AMD Radeon Technology Will Become Available on Google Cloud Platform in 2017
John Williamson / 8 years ago
During SC16, AMD announced that the Radeon GPU technology will be available to Google Cloud Platform users in 2017. As a result, Google will deploy AMD’s fastest single-precision dual GPU compute accelerators and Radeon-based AMD FirePro S9300 x2 Server GPUs to accelerate both Google’s Compute Engine and Cloud Machine Learning services. Rather impressively, AMD’s FirePro S9300 x2 can cope with highly parallel calculations including medical and financial simulations, seismic and subsurface exploration, machine learning, video rendering, video encoding and scientific analysis. Raja Koduri, senior vice president and chief architect, Radeon Technologies Group, AMD said about this new move:
“Graphics processors represent the best combination of performance and programmability for existing and emerging big data applications,”

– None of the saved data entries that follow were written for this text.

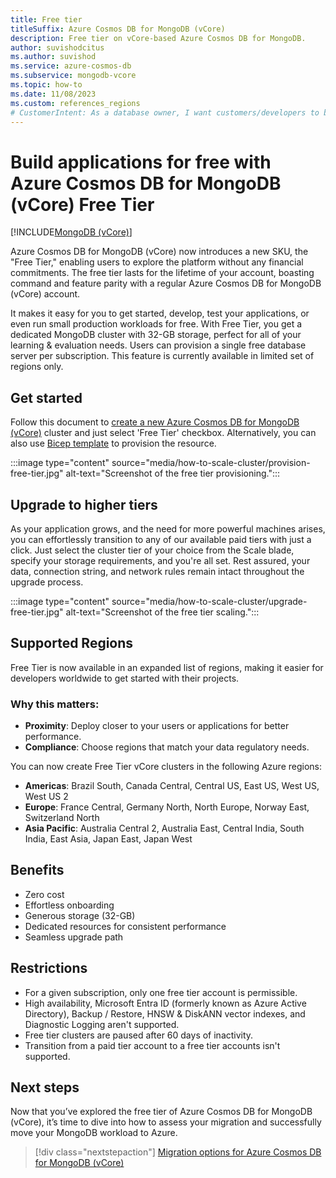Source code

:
 ```yaml
---
title: Free tier
titleSuffix: Azure Cosmos DB for MongoDB (vCore)
description: Free tier on vCore-based Azure Cosmos DB for MongoDB.
author: suvishodcitus
ms.author: suvishod
ms.service: azure-cosmos-db
ms.subservice: mongodb-vcore
ms.topic: how-to
ms.date: 11/08/2023
ms.custom: references_regions
# CustomerIntent: As a database owner, I want customers/developers to be able to evaluate the service for free.
---
```



# Build applications for free with Azure Cosmos DB for MongoDB (vCore) Free Tier

[!INCLUDE[MongoDB (vCore)](~/reusable-content/ce-skilling/azure/includes/cosmos-db/includes/appliesto-mongodb-vcore.md)]

Azure Cosmos DB for MongoDB (vCore) now introduces a new SKU, the "Free Tier," enabling users to explore the platform without any financial commitments. The free tier lasts for the lifetime of your account, boasting command and feature parity with a regular Azure Cosmos DB for MongoDB (vCore) account.

It makes it easy for you to get started, develop, test your applications, or even run small production workloads for free. With Free Tier, you get a dedicated MongoDB cluster with 32-GB storage, perfect for all of your learning & evaluation needs. Users can provision a single free database server per subscription. This feature is currently available in limited set of regions only.


## Get started

Follow this document to [create a new Azure Cosmos DB for MongoDB (vCore)](quickstart-portal.md) cluster and just select 'Free Tier' checkbox. 
Alternatively, you can also use [Bicep template](quickstart-bicep.md) to provision the resource.

:::image type="content" source="media/how-to-scale-cluster/provision-free-tier.jpg" alt-text="Screenshot of the free tier provisioning.":::

## Upgrade to higher tiers

As your application grows, and the need for more powerful machines arises, you can effortlessly transition to any of our available paid tiers with just a click. Just select the cluster tier of your choice from the Scale blade, 
specify your storage requirements, and you're all set. Rest assured, your data, connection string, and network rules remain intact throughout the upgrade process.

:::image type="content" source="media/how-to-scale-cluster/upgrade-free-tier.jpg" alt-text="Screenshot of the free tier scaling.":::

## Supported Regions
Free Tier is now available in an expanded list of regions, making it easier for developers worldwide to get started with their projects.

### Why this matters:

* **Proximity**: Deploy closer to your users or applications for better performance.
* **Compliance**: Choose regions that match your data regulatory needs.

You can now create Free Tier vCore clusters in the following Azure regions:

* **Americas**: Brazil South, Canada Central, Central US, East US, West US, West US 2
* **Europe**: France Central, Germany North, North Europe, Norway East, Switzerland North
* **Asia Pacific**: Australia Central 2, Australia East, Central India, South India, East Asia, Japan East, Japan West

## Benefits

* Zero cost
* Effortless onboarding
* Generous storage (32-GB)
* Dedicated resources for consistent performance
* Seamless upgrade path


## Restrictions

* For a given subscription, only one free tier account is permissible.
* High availability, Microsoft Entra ID (formerly known as Azure Active Directory), Backup / Restore, HNSW & DiskANN vector indexes, and Diagnostic Logging aren't supported.
* Free tier clusters are paused after 60 days of inactivity.
* Transition from a paid tier account to a free tier accounts isn't supported.

## Next steps

Now that you’ve explored the free tier of Azure Cosmos DB for MongoDB (vCore), it’s time to dive into how to assess your migration and successfully move your MongoDB workload to Azure.

> [!div class="nextstepaction"]
> [Migration options for Azure Cosmos DB for MongoDB (vCore)](migration-options.md)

“The adoption of AMD GPU technology in Google Cloud Platform is a validation of the progress AMD has made in GPU hardware and our Radeon Open Compute Platform, which is the only fully open source hyperscale GPU compute platform in the world today. We expect that our momentum in GPU computing will continue to accelerate with future hardware and software releases and advances in the ecosystem of middleware and libraries.”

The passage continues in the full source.